## Exercise description
Go through the lines below and tally each one holding "військову". Write only the total.

╭─ Entries shown

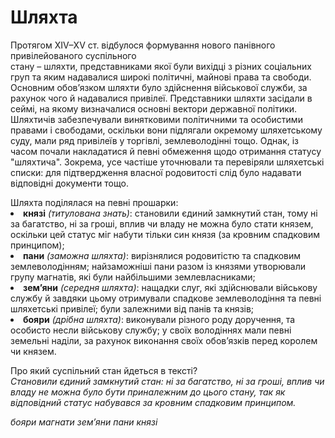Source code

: # Шляхта

Протягом ХІV–ХV ст. відбулося формування нового панівного привілейованого суспільного <br> стану – шляхти, представниками якої були вихідці з різних соціальних груп та яким надавалися широкі політичні, майнові права та свободи. Основним обов’язком шляхти було здійснення військової служби, за рахунок чого й надавалися привілеї. Представники шляхти засідали в сеймі, на якому визначалися основні вектори державної політики. Шляхтичів забезпечували винятковими політичними та особистими правами і свободами, оскільки вони підлягали окремому шляхетському суду, мали ряд привілеїв у торгівлі, землеволодінні тощо. Однак, із часом почали накладатися й певні обмеження щодо отримання статусу "шляхтича". Зокрема, усе частіше уточнювали та перевіряли шляхетські списки: для підтвердження власної родовитості слід було надавати відповідні документи тощо.

<div class="space">
<div class="task-wrap">
<span class="task">Шляхта поділялася на певні прошарки:</span>
<div class="task-text">
<li><b>князі</b> <i>(титулована знать)</i>: становили єдиний замкнутий стан, тому ні за багатство, ні за гроші, вплив чи владу не можна було стати князем, оскільки цей статус міг набути тільки син князя (за кровним спадковим принципом);</li>
<li><b>пани</b> <i>(заможна шляхта)</i>: вирізнялися родовитістю та спадковим землеволодінням; найзаможніші пани разом із князями утворювали групу магнатів, які були найбільшими землевласниками;</li>
<li><b>зем’яни</b> <i>(середня шляхта)</i>: нащадки слуг, які здійснювали військову службу й завдяки цьому отримували спадкове землеволодіння та певні шляхетські привілеї; були залежними від панів та князів;</li>
<li><b>бояри</b> <i>(дрібна шляхта)</i>: виконували різного роду доручення, та особисто несли військову службу; у своїх володіннях мали певні земельні наділи, за рахунок виконання своїх обов’язків перед королем чи князем.</li>
</div>
</div>
</div>

<p></p>

<quiz>
<question>
  <p>Про який суспільний стан йдеться в тексті?<br><i>Становили єдиний замкнутий стан: ні за багатство, ні за гроші, вплив чи владу не можна було бути приналежним до цього стану, так як відповідний статус набувався за кровним спадковим принципом.</p>
        <answer>бояри</answer>
  <answer>магнати</answer>
        <answer>зем’яни</answer>
  <answer>пани</answer>
        <answer correct>князі</answer>
</question>
</quiz>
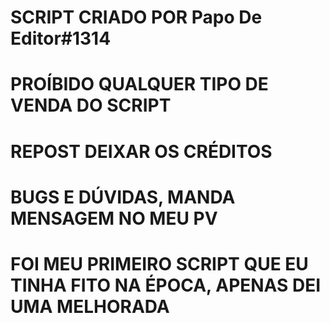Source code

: # SCRIPT CRIADO POR Papo De Editor#1314

# PROÍBIDO QUALQUER TIPO DE VENDA DO SCRIPT

# REPOST DEIXAR OS CRÉDITOS

# BUGS E DÚVIDAS, MANDA MENSAGEM NO MEU PV

# FOI MEU PRIMEIRO SCRIPT QUE EU TINHA FITO NA ÉPOCA, APENAS DEI UMA MELHORADA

╰─

## Answer space
2